Graduates pour hearts into Kosovo brewery
Alex Butler ’11 (MBA) and Etida Zeka ’09, ’10 (applied arts and sciences, MBA) are introducing American-style craft beer to Kosovo. They have opened a brewery, are bottling the beer by hand and selling it to bars in Pristina.
And it’s all because their birthdays are nine days apart.
In August 2009, Zeka left her home country of Kosovo and moved to Rochester to enroll in graduate school after completing an undergraduate degree at RIT’s global campus American University in Kosovo. Butler, who grew up in Rochester, had studied music at the Crane School of Music at SUNY Potsdam. He enrolled in RIT’s MBA program thinking it would open more doors than a music degree alone.
Their worlds collided on the second day of new student orientation. As part of a game, students were told to line up in order of their birthdays. Butler’s birthday is July 31 and Zeka’s is Aug. 9.
“I thought he was cute,” says Zeka.
“It was mutual,” says Butler. “I had no idea where it would go but I said, ‘Hello,’ and we took it from there.”
Butler courted Zeka by inviting her on traditional American dates, such as a haunted hayride. The relationship began with Zeka’s two friends, who had come from Kosovo at the same time to get their MBAs, joining them.
“He had to date all three of us before he dated me,” says Zeka. “He needed my friends’ approval.”
“That’s true,” adds Butler. “I literally had to pay for tickets for everyone to go to all of these events.”
Beer entered the relationship about a year later. Zeka had graduated and returned to Kosovo where she began teaching, and Butler was finishing his last quarter at RIT. His roommate got a home brewing kit for Christmas and Butler quickly became hooked. He continued the hobby in New York City, where he moved after graduation to work as an assistant engineer in the music industry.

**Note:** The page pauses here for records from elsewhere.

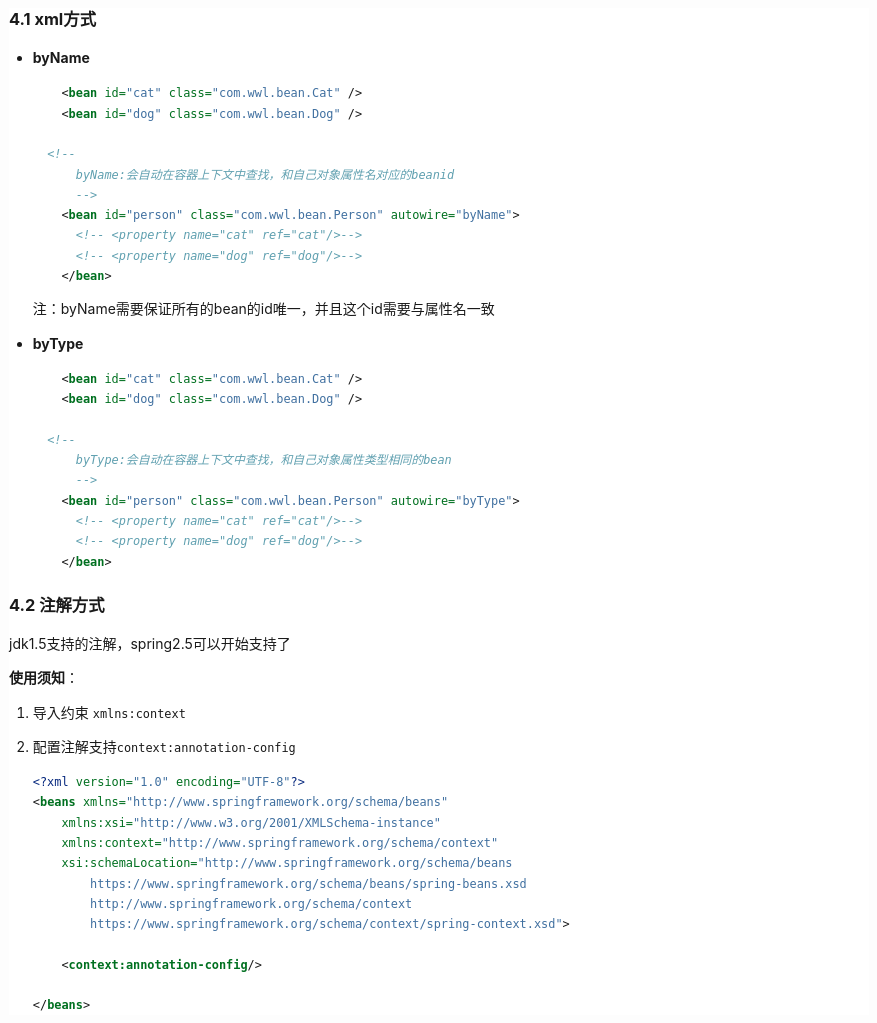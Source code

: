 ### 4.1 xml方式

- **byName**

  ```xml
      <bean id="cat" class="com.wwl.bean.Cat" />
      <bean id="dog" class="com.wwl.bean.Dog" />
  
  	<!-- 
  		byName:会自动在容器上下文中查找，和自己对象属性名对应的beanid	
  	 	-->
      <bean id="person" class="com.wwl.bean.Person" autowire="byName">
      	<!-- <property name="cat" ref="cat"/>-->
      	<!-- <property name="dog" ref="dog"/>-->
      </bean>
  ```

  注：byName需要保证所有的bean的id唯一，并且这个id需要与属性名一致

  

- **byType**

  ```xml
      <bean id="cat" class="com.wwl.bean.Cat" />
      <bean id="dog" class="com.wwl.bean.Dog" />
  
  	<!-- 
  		byType:会自动在容器上下文中查找，和自己对象属性类型相同的bean	
  	 	-->
      <bean id="person" class="com.wwl.bean.Person" autowire="byType">
      	<!-- <property name="cat" ref="cat"/>-->
      	<!-- <property name="dog" ref="dog"/>-->
      </bean>
  ```

  

### 4.2 注解方式

jdk1.5支持的注解，spring2.5可以开始支持了

**使用须知**：

1. 导入约束 `xmlns:context`

2. 配置注解支持`context:annotation-config`

   ```xml
   <?xml version="1.0" encoding="UTF-8"?>
   <beans xmlns="http://www.springframework.org/schema/beans"
       xmlns:xsi="http://www.w3.org/2001/XMLSchema-instance"
       xmlns:context="http://www.springframework.org/schema/context"
       xsi:schemaLocation="http://www.springframework.org/schema/beans
           https://www.springframework.org/schema/beans/spring-beans.xsd
           http://www.springframework.org/schema/context
           https://www.springframework.org/schema/context/spring-context.xsd">
   
       <context:annotation-config/>
   
   </beans>
   ```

“On the weekends I was brewing and getting really serious about being as authentic as possible with the process,” he says.
Zeka sampled one of his full-bodied stout beers when she visited him in New York in January 2012. She had never tasted anything like it. On the plane ride home, she hatched an idea—start a brewery with American-style beer in Kosovo. She shared it with Butler and began doing research.
Zeka found a niche in the market and worked on the business plan. Butler visited six months later to make sure he would like living in Kosovo—his first time leaving the United States—and moved there in August 2012. They partnered with Zeka’s brother, Genc, secured funding, registered the business, and had the equipment made in Kosovo to their design specifications. On June 1, 2013, Sabaja Craft Brewery created its first batch. By late summer, there was more demand for their beer than they could supply.
In Kosovo, pale lagers dominate the market. Sabaja Craft Brewery produces ales— an India Pale Ale and an Amber Ale.
“I didn’t expect a bitter beer to take off in Kosovo,” Butler says. “But people are going wild for it. They absolutely love the IPA.”
Butler and Zeka introduced the product to local bars, hauling the beer in a Volkswagen Golf. They also share the beer with guests in a tasting room at the brewery.
Part of their business plan involves educating people about home brewing, a new concept in Kosovo. They are creating a home brewing club to expand the culture of beer appreciation.
A year from now, they hope to have their beer in at least 10 bars and restaurants. In five years, their goal is to expand to a bigger brewery with a more sophisticated system.
“We don’t want to get too far ahead of ourselves,” says Butler. “We have a lot to accomplish in the next few months, let alone the next year. We are just going to keep working our fingers to the bone and pouring all of our hearts into this beer.”
They are saving some room in their hearts for each other.
“There is a proposal in the future,” Butler says. “Right now we are both so focused on the business. But something is next.”
The name sabaja was suggested by a bar owner in Pristina, Kosovo. Sabaja is what the ancient Illyrians called the beer they fermented with honey. Today, it also means “dawn” in Turkish Albanian. “To us it’s the dawn of new beer,” Zeka says.